First weeks of class bring parking headaches

Parking can get hairy on a campus where the majority of students commute.

Sinclair Community College students flock to the main campus, especially the first few weeks of each quarter, making it almost impossible to find a good parking spot.

“In four years of attending Sinclair, this is the most traffic I have ever seen,” said student Erica Allen. “Everything seemed organized, it was just the volume that was the problem.”

The main parking garage (Lot A) has 2,750 parking spaces. Lot K, which sits next to Building 13, holds 383 cars. Overflow lots are used for the remainder of student parking.

Lots F and G sit just off the main campus and holds 566 cars (including the top lot). Welcome Stadium also is used and holds 1,000 cars, with a free shuttle providing transportation to both.
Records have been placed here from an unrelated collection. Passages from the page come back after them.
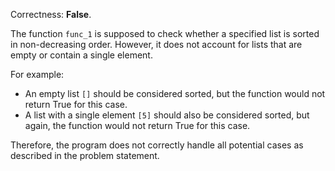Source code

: Correctness: **False**.

The function `func_1` is supposed to check whether a specified list is sorted in non-decreasing order. However, it does not account for lists that are empty or contain a single element. 

For example:
- An empty list `[]` should be considered sorted, but the function would not return True for this case.
- A list with a single element `[5]` should also be considered sorted, but again, the function would not return True for this case.

Therefore, the program does not correctly handle all potential cases as described in the problem statement.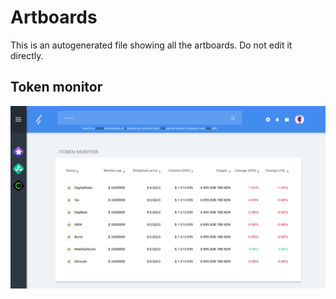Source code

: # Artboards

This is an autogenerated file showing all the artboards. Do not edit it directly.

## Token monitor

![Token monitor](./.exportedArtboards/token%20monitor/Token%20monitor.png)

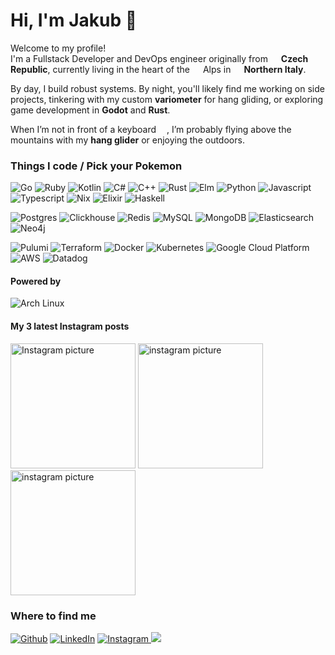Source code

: <h1>Hi, I'm Jakub 👋</h1>

<p>
Welcome to my profile!<br />
I'm a Fullstack Developer and DevOps engineer originally from
<img src="https://emojis.slackmojis.com/emojis/images/1643511696/41954/czech-republic.gif?1643511696" width="13"/>
<b>Czech Republic</b>, currently living in the heart of the
<img src="https://cdn-icons-png.flaticon.com/128/9140/9140319.png" width="13"/> Alps in
<img src="https://cdn-icons-png.flaticon.com/128/3373/3373278.png" width="13"/>
<b>Northern Italy</b>.<br />

By day, I build robust systems. By night, you'll likely find me working on side projects,
tinkering with my custom <b>variometer</b> for hang gliding, or exploring game development in <b>Godot</b> and <b>Rust</b>.<br />

When I’m not in front of a keyboard
<img src="https://emojis.slackmojis.com/emojis/images/1643514532/5264/coding.gif?1643514532" width="13"/>,
I’m probably flying above the mountains with my <b>hang glider</b> or enjoying the outdoors.<br />
</p>
<h3>Things I code / Pick your Pokemon</h3>
<p>
<p>
    <img alt="Go" src="https://img.shields.io/badge/go-%2300ADD8.svg?style=for-the-badge&logo=go&logoColor=white" />
    <img alt="Ruby" src="https://img.shields.io/badge/ruby-%23CC342D.svg?style=for-the-badge&logo=ruby&logoColor=white" />
    <img alt="Kotlin" src="https://img.shields.io/badge/kotlin-%237F52FF.svg?style=for-the-badge&logo=kotlin&logoColor=white" />
    <img alt="C#" src="https://img.shields.io/badge/c%23-%23239120.svg?style=for-the-badge&logo=csharp&logoColor=white" />
    <img alt="C++" src="https://img.shields.io/badge/c++-%2300599C.svg?style=for-the-badge&logo=c%2B%2B&logoColor=white" />
    <img alt="Rust" src="https://img.shields.io/badge/rust-%23000000.svg?style=for-the-badge&logo=rust&logoColor=white" />
    <img alt="Elm" src="https://img.shields.io/badge/Elm-60B5CC?style=for-the-badge&logo=elm&logoColor=white" />
    <img alt="Python" src="https://img.shields.io/badge/python-3670A0?style=for-the-badge&logo=python&logoColor=ffdd54" />
    <img alt="Javascript" src="https://img.shields.io/badge/javascript-%23323330.svg?style=for-the-badge&logo=javascript&logoColor=%23F7DF1E" />
    <img alt="Typescript" src="https://img.shields.io/badge/typescript-%23007ACC.svg?style=for-the-badge&logo=typescript&logoColor=white" />
    <img alt="Nix" src="https://img.shields.io/badge/NIX-5277C3.svg?style=for-the-badge&logo=NixOS&logoColor=white" />
    <img alt="Elixir" src="https://img.shields.io/badge/elixir-%234B275F.svg?style=for-the-badge&logo=elixir&logoColor=white" />
    <img alt="Haskell" src="https://img.shields.io/badge/Haskell-5e5086?style=for-the-badge&logo=haskell&logoColor=white" />
</p>
<p>
    <img alt="Postgres" src="https://img.shields.io/badge/postgres-%23316192.svg?style=for-the-badge&logo=postgresql&logoColor=white" />
    <img alt="Clickhouse" src="https://img.shields.io/badge/ClickHouse-FFCC01?style=for-the-badge&logo=clickhouse&logoColor=white" />
    <img alt="Redis" src="https://img.shields.io/badge/redis-%23DD0031.svg?style=for-the-badge&logo=redis&logoColor=white" />
    <img alt="MySQL" src="https://img.shields.io/badge/mysql-4479A1.svg?style=for-the-badge&logo=mysql&logoColor=white" />
    <img alt="MongoDB" src="https://img.shields.io/badge/MongoDB-%234ea94b.svg?style=for-the-badge&logo=mongodb&logoColor=white" />
    <img alt="Elasticsearch" src="https://img.shields.io/badge/elasticsearch-%23005571.svg?style=for-the-badge&logo=elasticsearch&logoColor=white" />
    <img alt="Neo4j" src="https://img.shields.io/badge/Neo4j-008CC1?style=for-the-badge&logo=neo4j&logoColor=white" />
</p>
<p>
    <img alt="Pulumi" src="https://img.shields.io/badge/Pulumi-1A2F3C?style=for-the-badge&logo=pulumi&logoColor=white" />
    <img alt="Terraform" src="https://img.shields.io/badge/terraform-%235835CC.svg?style=for-the-badge&logo=terraform&logoColor=white" />
    <img alt="Docker" src="https://img.shields.io/badge/docker-%230db7ed.svg?style=for-the-badge&logo=docker&logoColor=white" />
    <img alt="Kubernetes" src="https://img.shields.io/badge/kubernetes-%23326ce5.svg?style=for-the-badge&logo=kubernetes&logoColor=white" />
    <img alt="Google Cloud Platform" src="https://img.shields.io/badge/Google Cloud-%234285F4.svg?style=for-the-badge&logo=google-cloud&logoColor=white" />
    <img alt="AWS" src="https://img.shields.io/badge/AWS-%23FF9900.svg?style=for-the-badge&logo=amazon-aws&logoColor=white" />
    <img alt="Datadog" src="https://img.shields.io/badge/datadog-%23632CA6.svg?style=for-the-badge&logo=datadog&logoColor=white" />
</p>
<h4>Powered by</h4>
<p>
    <img alt="Arch Linux" src="https://img.shields.io/badge/Arch%20Linux-1793D1?logo=arch-linux&logoColor=fff&style=for-the-badge" />
</p>
<h4>My 3 latest Instagram posts</h4>
<p><a href="https://www.instagram.com/_kubaracek_" target="_blank"><img alt="Instagram picture" width="200" src="https://s2.imginn.com/487084532_18493227829038757_3587190477034206939_n.jpg?t51.2885-15/487084532_18493227829038757_3587190477034206939_n.jpg?stp=c243.0.953.953a_dst-jpg_e15_s320x320_tt6&efg=eyJ2ZW5jb2RlX3RhZyI6ImltYWdlX3VybGdlbi4xNDQweDk1My5zZHIuZjc1NzYxLmRlZmF1bHRfaW1hZ2UifQ&_nc_ht=scontent-iad3-1.cdninstagram.com&_nc_cat=101&_nc_oc=Q6cZ2QG_mY5no27fyxgfuJ5wkL5cFuebDLTNoSYwX2pyvRnA90VG-tSSwpY9zQEeN4dc0P_HgWs_RFtarxNMsYI20WYB&_nc_ohc=XaX6j_GNlsoQ7kNvwEIQE9a&_nc_gid=ZfN-iITDmScUAdgymKT7yQ&edm=AOQ1c0wBAAAA&ccb=7-5&oh=00_AfHjMol6K7Qlhux-clJ76s8Pee8YS2H007KIJIinNw3ZNQ&oe=680675AB&_nc_sid=8b3546" /></a> <a href="https://www.instagram.com/_kubaracek_" target="_blank"><img alt="instagram picture" width="200" src="https://s2.imginn.com/486762002_18493199440038757_2533940956231935729_n.jpg?t51.2885-15/486762002_18493199440038757_2533940956231935729_n.jpg?stp=c0.280.720.720a_dst-jpg_e15_s320x320_tt6&_nc_ht=scontent-iad3-1.cdninstagram.com&_nc_cat=101&_nc_oc=Q6cZ2QG_mY5no27fyxgfuJ5wkL5cFuebDLTNoSYwX2pyvRnA90VG-tSSwpY9zQEeN4dc0P_HgWs_RFtarxNMsYI20WYB&_nc_ohc=0R_RsZq-PgMQ7kNvwEwV4jC&_nc_gid=ZfN-iITDmScUAdgymKT7yQ&edm=AOQ1c0wBAAAA&ccb=7-5&oh=00_AfF1okIZE5HZvGvPD3slICmN5LqJoDrjAtbS9a5sANBWfA&oe=680682B5&_nc_sid=8b3546" /></a> <a href="https://www.instagram.com/_kubaracek_" target="_blank"><img alt="instagram picture" width="200" src="https://s2.imginn.com/313602083_1083582532355010_4174011811627901768_n.jpg?t51.29350-15/313602083_1083582532355010_4174011811627901768_n.jpg?stp=c0.180.1440.1440a_dst-jpg_e35_s640x640_sh0.08_tt6&_nc_ht=scontent-iad3-2.cdninstagram.com&_nc_cat=106&_nc_oc=Q6cZ2QG_mY5no27fyxgfuJ5wkL5cFuebDLTNoSYwX2pyvRnA90VG-tSSwpY9zQEeN4dc0P_HgWs_RFtarxNMsYI20WYB&_nc_ohc=MKTmDYLXjqMQ7kNvwFIDH96&_nc_gid=ZfN-iITDmScUAdgymKT7yQ&edm=AOQ1c0wBAAAA&ccb=7-5&ig_cache_key=Mjk2MDQyMTg0NTk5MjAxMDM5Mg%3D%3D.3.c-ccb7-5&oh=00_AfFtcm0oPFF8efqDBbcJuPiLEQwOEzverniq4ngXq4PL6w&oe=68066FC6&_nc_sid=8b3546" /></a></p>
<h3>Where to find me</h3>
<p><a href="https://github.com/kubaracek" target="_blank"><img alt="Github" src="https://img.shields.io/badge/GitHub-%2312100E.svg?&style=for-the-badge&logo=Github&logoColor=white" /></a> <a href="https://www.linkedin.com/in/jakubracek" target="_blank"><img alt="LinkedIn" src="https://img.shields.io/badge/linkedin-%230077B5.svg?style=for-the-badge&logo=linkedin&logoColor=white" /></a> <a href="https://www.instagram.com/_kubaracek_" target="_blank"><img alt="Instagram" src="https://img.shields.io/badge/Instagram-%23E4405F.svg?style=for-the-badge&logo=Instagram&logoColor=white" /> </a><a href="mailto:github@jakubracek.net"><img src="https://img.shields.io/badge/Gmail-D14836?style=for-the-badge&logo=gmail&logoColor=white" /> </a>
</p>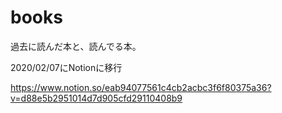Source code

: # books
過去に読んだ本と、読んでる本。

2020/02/07にNotionに移行

https://www.notion.so/eab94077561c4cb2acbc3f6f80375a36?v=d88e5b2951014d7d905cfd29110408b9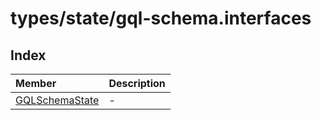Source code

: # types/state/gql-schema.interfaces

## Index

| Member | Description |
| :------ | :------ |
| [GQLSchemaState](interfaces/GQLSchemaState.md) | - |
“The first couple of days, some students look like deer caught in the headlights,” said Gale Wagner who works part-time as parking security.

Wagner worked in Lot F the first day of classes and said cars started pulling in around 9:30 a.m. and the lot was full in about an hour. He also said that the first weeks are when traffic is the heaviest.

“Students start dropping classes or sharing rides with friends and around the middle of each quarter, traffic falls off somewhat.”

First-year students often never see the parking problem coming.

“I believe everyone should be able to park in the garage close to campus,” said first-year student Whitney Johnson. “It is ridiculous.”

Even long-time Sinclair students were shocked at the amount of traffic the first day, but some understand the problem of cramming so many cars in a small place.

“It is an inconvenience, but there are so many students, I don’t know how they can improve it,” said student Stephanie Perry.

There is really only one tip to get those prime parking spots.

“If you have morning classes, get here early,” said Richard Kirkendall, general manager of parking management. “The earlier you get here, the better shot you have at closer spaces.”